[TASK INPUTS]
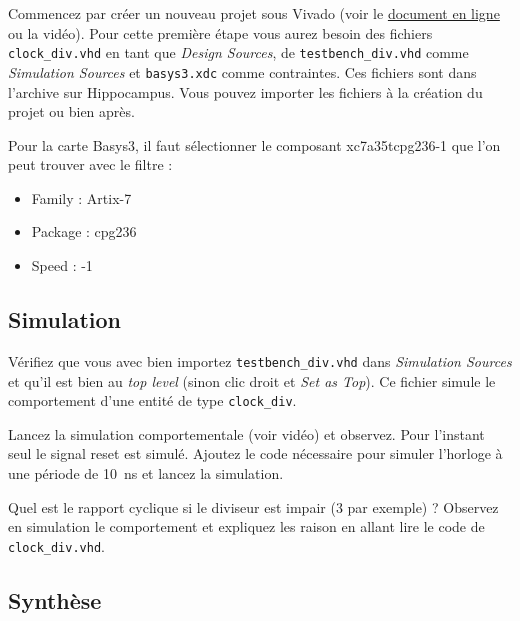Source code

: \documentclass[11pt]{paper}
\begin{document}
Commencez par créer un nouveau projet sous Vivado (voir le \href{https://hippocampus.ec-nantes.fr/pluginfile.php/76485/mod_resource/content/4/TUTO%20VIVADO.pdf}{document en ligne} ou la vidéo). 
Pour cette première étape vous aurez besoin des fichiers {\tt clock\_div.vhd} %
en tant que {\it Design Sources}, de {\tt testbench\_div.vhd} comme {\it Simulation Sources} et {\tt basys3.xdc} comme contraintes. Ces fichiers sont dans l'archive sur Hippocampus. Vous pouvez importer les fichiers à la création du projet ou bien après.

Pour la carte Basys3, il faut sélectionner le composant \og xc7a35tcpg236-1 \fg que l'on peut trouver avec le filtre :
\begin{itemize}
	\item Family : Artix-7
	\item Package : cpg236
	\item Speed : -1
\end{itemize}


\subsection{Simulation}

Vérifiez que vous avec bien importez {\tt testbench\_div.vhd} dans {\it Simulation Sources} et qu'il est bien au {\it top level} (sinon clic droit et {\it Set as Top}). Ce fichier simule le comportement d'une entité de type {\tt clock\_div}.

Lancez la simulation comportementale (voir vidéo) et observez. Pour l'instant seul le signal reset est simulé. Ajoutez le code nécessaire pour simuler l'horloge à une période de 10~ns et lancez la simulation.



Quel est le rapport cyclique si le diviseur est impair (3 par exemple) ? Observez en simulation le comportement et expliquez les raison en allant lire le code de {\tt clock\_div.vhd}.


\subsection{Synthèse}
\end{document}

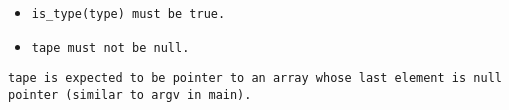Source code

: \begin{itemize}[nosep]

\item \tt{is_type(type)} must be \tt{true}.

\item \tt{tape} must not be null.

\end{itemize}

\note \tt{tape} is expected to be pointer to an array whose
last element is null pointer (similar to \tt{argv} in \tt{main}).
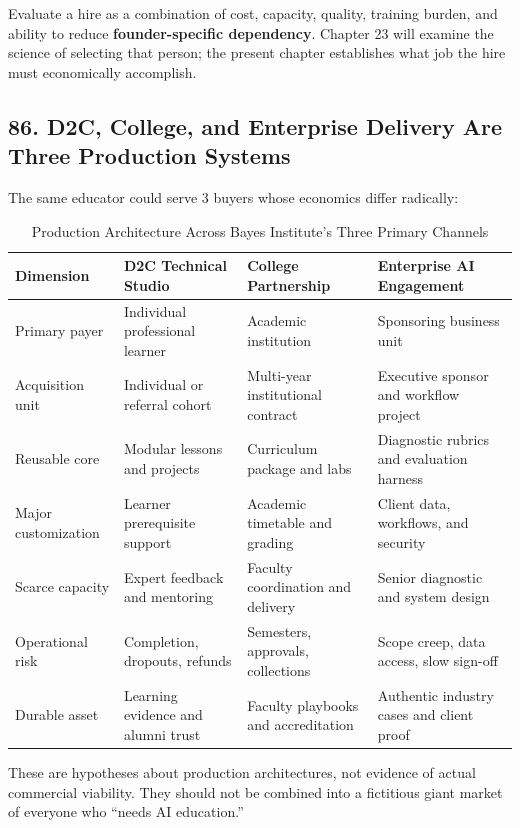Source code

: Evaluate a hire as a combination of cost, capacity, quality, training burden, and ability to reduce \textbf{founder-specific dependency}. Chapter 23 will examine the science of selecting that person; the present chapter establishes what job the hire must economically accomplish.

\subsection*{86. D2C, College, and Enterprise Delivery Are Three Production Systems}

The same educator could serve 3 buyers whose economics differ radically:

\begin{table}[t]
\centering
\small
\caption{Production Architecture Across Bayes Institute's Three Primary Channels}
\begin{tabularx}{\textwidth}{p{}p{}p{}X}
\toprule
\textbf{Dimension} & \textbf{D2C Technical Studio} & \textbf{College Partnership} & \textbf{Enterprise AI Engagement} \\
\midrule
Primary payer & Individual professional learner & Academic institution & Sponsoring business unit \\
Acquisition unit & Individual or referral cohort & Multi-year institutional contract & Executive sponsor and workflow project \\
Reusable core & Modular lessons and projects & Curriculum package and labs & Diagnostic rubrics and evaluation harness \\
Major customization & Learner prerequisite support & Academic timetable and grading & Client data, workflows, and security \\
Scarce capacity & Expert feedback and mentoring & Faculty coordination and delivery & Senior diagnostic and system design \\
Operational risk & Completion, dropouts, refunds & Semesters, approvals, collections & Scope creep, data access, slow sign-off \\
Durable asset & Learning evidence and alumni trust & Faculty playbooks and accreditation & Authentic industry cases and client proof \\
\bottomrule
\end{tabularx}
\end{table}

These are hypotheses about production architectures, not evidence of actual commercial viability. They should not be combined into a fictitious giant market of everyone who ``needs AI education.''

[INSTRUCTIONS FOR THE TASK]
Reproduce all entries above exactly, minus the images.

[EXPECTED OUTPUT]
Source code

: \documentclass[11pt]{paper}
\begin{document}
Commencez par créer un nouveau projet sous Vivado (voir le \href{https://hippocampus.ec-nantes.fr/pluginfile.php/76485/mod_resource/content/4/TUTO%20VIVADO.pdf}{document en ligne} ou la vidéo). 
Pour cette première étape vous aurez besoin des fichiers {\tt clock\_div.vhd} %
en tant que {\it Design Sources}, de {\tt testbench\_div.vhd} comme {\it Simulation Sources} et {\tt basys3.xdc} comme contraintes. Ces fichiers sont dans l'archive sur Hippocampus. Vous pouvez importer les fichiers à la création du projet ou bien après.

Pour la carte Basys3, il faut sélectionner le composant \og xc7a35tcpg236-1 \fg que l'on peut trouver avec le filtre :
\begin{itemize}
	\item Family : Artix-7
	\item Package : cpg236
	\item Speed : -1
\end{itemize}


\subsection{Simulation}

Vérifiez que vous avec bien importez {\tt testbench\_div.vhd} dans {\it Simulation Sources} et qu'il est bien au {\it top level} (sinon clic droit et {\it Set as Top}). Ce fichier simule le comportement d'une entité de type {\tt clock\_div}.

Lancez la simulation comportementale (voir vidéo) et observez. Pour l'instant seul le signal reset est simulé. Ajoutez le code nécessaire pour simuler l'horloge à une période de 10~ns et lancez la simulation.



Quel est le rapport cyclique si le diviseur est impair (3 par exemple) ? Observez en simulation le comportement et expliquez les raison en allant lire le code de {\tt clock\_div.vhd}.


\subsection{Synthèse}
\end{document}

Source code

: \begin{itemize}[nosep]

\item \tt{is_type(type)} must be \tt{true}.

\item \tt{tape} must not be null.

\end{itemize}

\note \tt{tape} is expected to be pointer to an array whose
last element is null pointer (similar to \tt{argv} in \tt{main}).
Source code

: Evaluate a hire as a combination of cost, capacity, quality, training burden, and ability to reduce \textbf{founder-specific dependency}. Chapter 23 will examine the science of selecting that person; the present chapter establishes what job the hire must economically accomplish.

\subsection*{86. D2C, College, and Enterprise Delivery Are Three Production Systems}

The same educator could serve 3 buyers whose economics differ radically:

\begin{table}[t]
\centering
\small
\caption{Production Architecture Across Bayes Institute's Three Primary Channels}
\begin{tabularx}{\textwidth}{p{}p{}p{}X}
\toprule
\textbf{Dimension} & \textbf{D2C Technical Studio} & \textbf{College Partnership} & \textbf{Enterprise AI Engagement} \\
\midrule
Primary payer & Individual professional learner & Academic institution & Sponsoring business unit \\
Acquisition unit & Individual or referral cohort & Multi-year institutional contract & Executive sponsor and workflow project \\
Reusable core & Modular lessons and projects & Curriculum package and labs & Diagnostic rubrics and evaluation harness \\
Major customization & Learner prerequisite support & Academic timetable and grading & Client data, workflows, and security \\
Scarce capacity & Expert feedback and mentoring & Faculty coordination and delivery & Senior diagnostic and system design \\
Operational risk & Completion, dropouts, refunds & Semesters, approvals, collections & Scope creep, data access, slow sign-off \\
Durable asset & Learning evidence and alumni trust & Faculty playbooks and accreditation & Authentic industry cases and client proof \\
\bottomrule
\end{tabularx}
\end{table}

These are hypotheses about production architectures, not evidence of actual commercial viability. They should not be combined into a fictitious giant market of everyone who ``needs AI education.''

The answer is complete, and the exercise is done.